We also need to know how to graph a standard form equation. In standard form, we can easily determine the $x$ and $y$-intercepts.

Let’s graph the equation $3y-5x=30$.

Find x-intercept

First, we can determine the $x$-intercept. Remember, this is where the line crosses the $x$-axis and where $y=0$. To do so, we will substitute $0$ for $y$.

$3y-5x=30$

$3(0)-5x=30$

$-5x=30$

$x=-6$

Therefore, the $x$-intercept is at $-6$. This means the point $(-6,0)$ is on the graph.

Find y-intercept

Let us now determine the $y$-intercept.
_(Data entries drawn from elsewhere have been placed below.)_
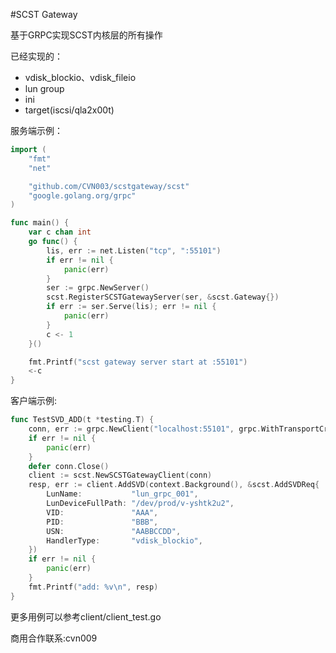 #SCST Gateway

基于GRPC实现SCST内核层的所有操作

已经实现的：
- vdisk_blockio、vdisk_fileio
- lun group
- ini
- target(iscsi/qla2x00t)


服务端示例：

```go
import (
	"fmt"
	"net"

	"github.com/CVN003/scstgateway/scst"
	"google.golang.org/grpc"
)

func main() {
	var c chan int
	go func() {
		lis, err := net.Listen("tcp", ":55101")
		if err != nil {
			panic(err)
		}
		ser := grpc.NewServer()
		scst.RegisterSCSTGatewayServer(ser, &scst.Gateway{})
		if err := ser.Serve(lis); err != nil {
			panic(err)
		}
		c <- 1
	}()

	fmt.Printf("scst gateway server start at :55101")
	<-c
}
```

客户端示例:

```go
func TestSVD_ADD(t *testing.T) {
	conn, err := grpc.NewClient("localhost:55101", grpc.WithTransportCredentials(insecure.NewCredentials()))
	if err != nil {
		panic(err)
	}
	defer conn.Close()
	client := scst.NewSCSTGatewayClient(conn)
	resp, err := client.AddSVD(context.Background(), &scst.AddSVDReq{
		LunName:           "lun_grpc_001",
		LunDeviceFullPath: "/dev/prod/v-yshtk2u2",
		VID:               "AAA",
		PID:               "BBB",
		USN:               "AABBCCDD",
		HandlerType:       "vdisk_blockio",
	})
	if err != nil {
		panic(err)
	}
	fmt.Printf("add: %v\n", resp)
}
```
更多用例可以参考client/client_test.go
















商用合作联系:cvn009

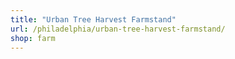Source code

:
 ```yaml
---
title: "Urban Tree Harvest Farmstand"
url: /philadelphia/urban-tree-harvest-farmstand/
shop: farm
---
```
Remember, this is where the line crosses the $y$-axis and where $x=0$. To do so, we will substitute $0$ for $x$.

$3y-5x=30$

$3y-5(0)=30$

$3y=30$

$y=10$

Therefore, the $y$-intercept is at $10$. This means the point $(0,10)$ is on the graph.

Draw the graph

We now plot the $x$ and $y$-intercepts. We are plotting the points $(-6,0)$ and $(0,10)$.

The very last step is simply to connect the points on the graph. This creates the graph of the standard form equation $3y-5x=30$.

Now you know how to graph a standard form equation!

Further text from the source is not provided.